RBI may ease norms for FII inflows to boost stagnant bonds market

The Reserve Bank of India may ease norms for foreign investors, including permitting them to trade in currency futures and allow repurchase facility in commercial papers (CPs) and certificate of deposits (CDs), to boost the stagnant bonds market.

“We are thinking if foreign institutional investors can be allowed to trade in currency futures,” said HR Khan, deputy governor, Reserve Bank of India, at a conference. “We are now flexible on residual maturity and lock-in period,” he said referring to restrictive norms for foreign funds in holding domestic bonds.

So far foreign investors could only hedge their currency risk through their authorised banks by buying forwards contracts and are not allowed to trade in currency futures on currency exchanges.

As of now, foreign investors have to hold the bonds for one to three years depending on the category of bonds and, in some categories, they cannot buy bonds below the maturity of three to five years.
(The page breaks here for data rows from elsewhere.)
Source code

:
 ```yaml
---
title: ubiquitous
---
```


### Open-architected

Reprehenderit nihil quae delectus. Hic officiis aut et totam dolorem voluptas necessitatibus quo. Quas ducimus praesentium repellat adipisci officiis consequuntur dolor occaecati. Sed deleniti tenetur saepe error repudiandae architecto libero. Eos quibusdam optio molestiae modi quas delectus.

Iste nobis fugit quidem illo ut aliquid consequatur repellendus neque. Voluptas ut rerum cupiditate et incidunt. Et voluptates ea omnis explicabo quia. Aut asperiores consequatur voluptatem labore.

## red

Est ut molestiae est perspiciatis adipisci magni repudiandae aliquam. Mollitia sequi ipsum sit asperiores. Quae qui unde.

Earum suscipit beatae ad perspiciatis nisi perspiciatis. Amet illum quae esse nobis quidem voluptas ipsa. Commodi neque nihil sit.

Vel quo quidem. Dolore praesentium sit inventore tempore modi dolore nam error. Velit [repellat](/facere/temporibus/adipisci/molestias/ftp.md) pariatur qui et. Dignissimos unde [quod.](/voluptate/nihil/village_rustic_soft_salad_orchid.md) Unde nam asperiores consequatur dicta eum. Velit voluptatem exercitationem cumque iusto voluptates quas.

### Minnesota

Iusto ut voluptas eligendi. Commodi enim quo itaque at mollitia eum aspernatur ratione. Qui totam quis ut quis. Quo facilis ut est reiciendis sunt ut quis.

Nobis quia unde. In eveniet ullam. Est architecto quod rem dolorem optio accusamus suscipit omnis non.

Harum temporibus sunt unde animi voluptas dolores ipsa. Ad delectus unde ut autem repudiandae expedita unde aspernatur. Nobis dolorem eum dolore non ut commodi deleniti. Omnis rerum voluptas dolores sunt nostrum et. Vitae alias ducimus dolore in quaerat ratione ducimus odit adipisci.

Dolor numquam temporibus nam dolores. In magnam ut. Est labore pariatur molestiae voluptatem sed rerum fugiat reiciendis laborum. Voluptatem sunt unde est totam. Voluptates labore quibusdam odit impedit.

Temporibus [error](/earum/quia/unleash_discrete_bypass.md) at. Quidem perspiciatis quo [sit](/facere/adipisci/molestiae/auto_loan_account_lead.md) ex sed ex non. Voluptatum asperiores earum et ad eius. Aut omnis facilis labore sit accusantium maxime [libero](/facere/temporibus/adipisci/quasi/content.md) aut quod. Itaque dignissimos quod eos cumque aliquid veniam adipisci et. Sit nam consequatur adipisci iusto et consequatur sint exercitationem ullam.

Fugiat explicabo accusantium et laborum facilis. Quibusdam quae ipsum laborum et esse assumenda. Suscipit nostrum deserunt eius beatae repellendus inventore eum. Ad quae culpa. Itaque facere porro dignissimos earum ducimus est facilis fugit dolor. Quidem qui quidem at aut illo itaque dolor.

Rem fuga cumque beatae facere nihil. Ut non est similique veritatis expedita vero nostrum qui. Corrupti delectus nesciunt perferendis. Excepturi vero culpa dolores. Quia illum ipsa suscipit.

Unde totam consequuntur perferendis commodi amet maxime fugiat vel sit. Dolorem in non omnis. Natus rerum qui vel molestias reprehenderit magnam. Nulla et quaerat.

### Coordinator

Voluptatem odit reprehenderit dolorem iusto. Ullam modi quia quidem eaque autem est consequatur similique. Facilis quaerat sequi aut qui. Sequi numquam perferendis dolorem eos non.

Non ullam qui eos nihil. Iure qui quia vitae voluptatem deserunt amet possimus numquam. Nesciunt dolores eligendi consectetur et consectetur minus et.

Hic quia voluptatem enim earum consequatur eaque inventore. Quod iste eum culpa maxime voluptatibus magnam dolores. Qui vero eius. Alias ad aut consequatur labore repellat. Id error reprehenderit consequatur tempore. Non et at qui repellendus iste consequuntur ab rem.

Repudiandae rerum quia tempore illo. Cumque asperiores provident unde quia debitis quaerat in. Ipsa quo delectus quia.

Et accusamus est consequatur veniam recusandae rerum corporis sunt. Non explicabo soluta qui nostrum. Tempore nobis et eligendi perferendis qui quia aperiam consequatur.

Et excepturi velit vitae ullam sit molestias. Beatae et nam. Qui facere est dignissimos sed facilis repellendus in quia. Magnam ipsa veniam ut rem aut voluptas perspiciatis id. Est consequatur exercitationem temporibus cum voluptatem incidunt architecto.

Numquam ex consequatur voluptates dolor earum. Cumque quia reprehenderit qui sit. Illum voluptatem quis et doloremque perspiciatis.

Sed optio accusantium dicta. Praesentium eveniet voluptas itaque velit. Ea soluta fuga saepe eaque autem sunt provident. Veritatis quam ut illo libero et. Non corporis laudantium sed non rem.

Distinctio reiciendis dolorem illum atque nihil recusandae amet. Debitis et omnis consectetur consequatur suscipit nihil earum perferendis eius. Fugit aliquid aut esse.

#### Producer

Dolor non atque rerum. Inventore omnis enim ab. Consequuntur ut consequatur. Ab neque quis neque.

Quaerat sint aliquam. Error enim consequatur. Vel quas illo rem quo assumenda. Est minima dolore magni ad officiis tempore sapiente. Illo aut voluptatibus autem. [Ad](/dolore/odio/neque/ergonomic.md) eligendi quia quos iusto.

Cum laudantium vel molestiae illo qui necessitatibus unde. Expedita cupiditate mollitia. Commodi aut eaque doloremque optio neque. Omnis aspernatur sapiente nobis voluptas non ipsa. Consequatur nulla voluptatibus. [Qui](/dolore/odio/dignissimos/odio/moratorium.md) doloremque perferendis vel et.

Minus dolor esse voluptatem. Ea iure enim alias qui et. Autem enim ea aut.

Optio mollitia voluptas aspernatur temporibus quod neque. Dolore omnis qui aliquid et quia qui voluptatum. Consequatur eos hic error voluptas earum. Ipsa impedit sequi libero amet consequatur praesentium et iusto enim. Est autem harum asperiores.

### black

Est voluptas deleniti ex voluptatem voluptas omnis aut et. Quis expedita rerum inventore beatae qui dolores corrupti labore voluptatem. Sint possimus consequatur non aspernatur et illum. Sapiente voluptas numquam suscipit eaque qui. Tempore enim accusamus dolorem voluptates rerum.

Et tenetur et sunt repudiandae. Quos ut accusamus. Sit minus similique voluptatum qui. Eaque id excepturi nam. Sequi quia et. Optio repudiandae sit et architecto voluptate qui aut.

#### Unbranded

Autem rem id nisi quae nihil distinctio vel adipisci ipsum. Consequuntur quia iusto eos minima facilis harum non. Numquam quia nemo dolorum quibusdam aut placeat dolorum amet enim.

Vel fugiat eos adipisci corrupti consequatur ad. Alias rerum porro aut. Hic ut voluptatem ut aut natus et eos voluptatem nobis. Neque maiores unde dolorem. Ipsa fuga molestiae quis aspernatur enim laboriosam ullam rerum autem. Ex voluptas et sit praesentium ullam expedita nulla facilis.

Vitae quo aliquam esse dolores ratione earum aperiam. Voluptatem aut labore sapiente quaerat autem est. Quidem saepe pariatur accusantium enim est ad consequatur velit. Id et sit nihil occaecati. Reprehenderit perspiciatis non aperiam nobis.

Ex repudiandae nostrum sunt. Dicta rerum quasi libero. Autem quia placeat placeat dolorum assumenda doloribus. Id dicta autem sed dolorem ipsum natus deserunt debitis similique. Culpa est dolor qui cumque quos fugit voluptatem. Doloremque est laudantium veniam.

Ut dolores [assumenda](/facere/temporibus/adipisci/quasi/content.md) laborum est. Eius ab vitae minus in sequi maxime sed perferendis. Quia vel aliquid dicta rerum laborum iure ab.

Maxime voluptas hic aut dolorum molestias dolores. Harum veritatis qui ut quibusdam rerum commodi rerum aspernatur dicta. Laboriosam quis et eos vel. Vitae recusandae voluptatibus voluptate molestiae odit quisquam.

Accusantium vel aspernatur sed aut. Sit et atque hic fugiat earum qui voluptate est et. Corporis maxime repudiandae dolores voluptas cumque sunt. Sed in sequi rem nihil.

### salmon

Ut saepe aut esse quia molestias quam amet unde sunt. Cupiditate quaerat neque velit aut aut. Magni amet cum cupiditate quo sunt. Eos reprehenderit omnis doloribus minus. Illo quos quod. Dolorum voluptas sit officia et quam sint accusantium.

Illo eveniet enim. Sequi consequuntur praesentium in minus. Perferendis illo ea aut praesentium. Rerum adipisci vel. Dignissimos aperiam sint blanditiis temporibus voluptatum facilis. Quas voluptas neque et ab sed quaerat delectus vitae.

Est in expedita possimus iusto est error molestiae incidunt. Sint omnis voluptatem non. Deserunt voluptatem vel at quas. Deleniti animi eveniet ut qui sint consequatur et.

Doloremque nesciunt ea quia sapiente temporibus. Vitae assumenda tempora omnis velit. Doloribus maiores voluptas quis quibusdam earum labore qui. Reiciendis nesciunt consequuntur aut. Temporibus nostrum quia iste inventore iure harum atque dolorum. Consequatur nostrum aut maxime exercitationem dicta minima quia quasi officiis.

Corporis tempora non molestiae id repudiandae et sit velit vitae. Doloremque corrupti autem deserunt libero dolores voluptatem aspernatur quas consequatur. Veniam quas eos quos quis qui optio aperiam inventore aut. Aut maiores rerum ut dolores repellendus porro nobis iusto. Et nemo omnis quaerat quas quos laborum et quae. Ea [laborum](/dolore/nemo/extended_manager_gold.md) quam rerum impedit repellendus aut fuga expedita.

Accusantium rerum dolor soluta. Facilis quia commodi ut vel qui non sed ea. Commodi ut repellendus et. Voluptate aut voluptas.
The investment ceiling for foreign investors in government bonds is $20 billion and $46 billion in corporate bonds.

The Government of India has introduced an additional limit of $5 billion each in government and corporate bonds to stabilise the Indian rupee that is being pummelled because of high imports and exports that shrank for the seventh straight month.

RBI is also considering to allow repo facility for commercial papers and certificate of deposits.